À noter que la teneur en bulles d’air offre au béton une bonne maniabilité, mais qu’il est toujours possible d’utiliser un adjuvant ad hoc afin d’accroître la fluidité, voir rendre la formulation autonivelante. La première phase de travaux, initiée en mars 2015, a consisté à rénover les canalisations, une double nappe de treillis soudés étant ensuite posée avant de procéder au coulage à proprement parler. « L’opération s’est déroulée en moins d’une journée, entre 7 heures et 13 heures, précise Bernard Mostacchi. L’objectif étant d’atteindre une résistance suffisante pour pouvoir circuler sur l’ouvrage dès le lundi. » Le fond du bassin a ainsi pu être comblé en une demi-journée, le Sika Betomouss permettant d’éviter les 300 manipulations de sacs qui auraient été approximativement nécessaires pour fabriquer un béton léger équivalent de type billes de polystyrène.
La formulation (en l’occurrence type Sika Level Chape) devait en outre garantir une bonne fluidité, afin de permettre la mise en œuvre par pompage. « Elle devait également être suffisamment liquide pour assurer une bonne planéité, précise Bernard Mostacchi.
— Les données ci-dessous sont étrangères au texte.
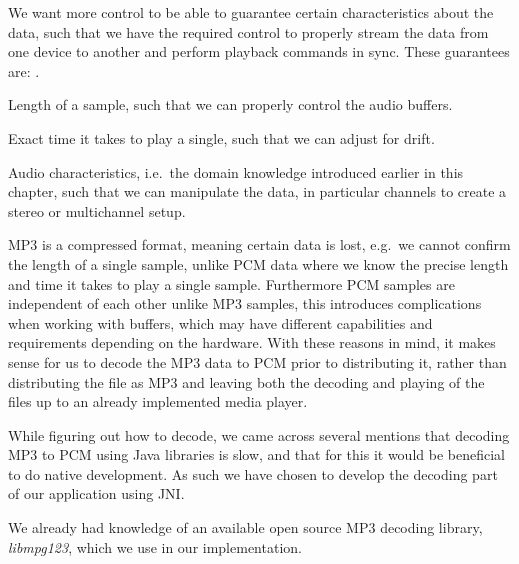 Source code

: We want more control to be able to guarantee certain characteristics about the data, such that we have the required control to properly stream the data from one device to another and perform playback commands in sync.
These guarantees are: .
\begin{eletterate*}
    \item Length of a sample, such that we can properly control the audio buffers.
    \item Exact time it takes to play a single, such that we can adjust for drift.
    \item Audio characteristics, i.e.\ the domain knowledge introduced earlier in this chapter, such that we can manipulate the data, in particular channels to create a stereo or multichannel setup.
\end{eletterate*}

MP3 is a compressed format, meaning certain data is lost, e.g.\ we cannot confirm the length of a single sample, unlike \ac{PCM} data where we know the precise length and time it takes to play a single sample.
Furthermore \ac{PCM} samples are independent of each other unlike MP3 samples, this introduces complications when working with buffers, which may have different capabilities and requirements depending on the hardware.
With these reasons in mind, it makes sense for us to decode the MP3 data to \ac{PCM} prior to distributing it, rather than distributing the file as MP3 and leaving both the decoding and playing of the files up to an already implemented media player.

\bigskip
While figuring out how to decode, we came across several mentions that decoding MP3 to \ac{PCM} using Java libraries is slow, and that for this it would be beneficial to do native development\cite{slow_java_stackoverflow}\cite{slow_java_lib}.
As such we have chosen to develop the decoding part of our application using \ac{JNI}\@.

We already had knowledge of an available open source MP3 decoding library, \textit{libmpg123}, which we use in our implementation.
Le béton ne pouvant pas, bien entendu, être tapé classiquement », eu égard à la hauteur mise en œuvre qui interdisant, évidemment, toute possibilité d’intervention manuelle. Une dalle en béton traditionnelle de 20 cm d’épaisseur a ensuite été coulée afin de rattraper les niveaux et garantir la résistance générale (notamment en termes de poinçonnement même si aucune sollicitation de ce type est a priori envisagée), cette dernière étant ensuite recouverte d’une membrane d’étanchéité synthétique (Sikaplan WP 310-15R) offrant une forte résistance au vieillissement, à l’eau chlorée et à une température d’eau pouvant atteindre 32 °C.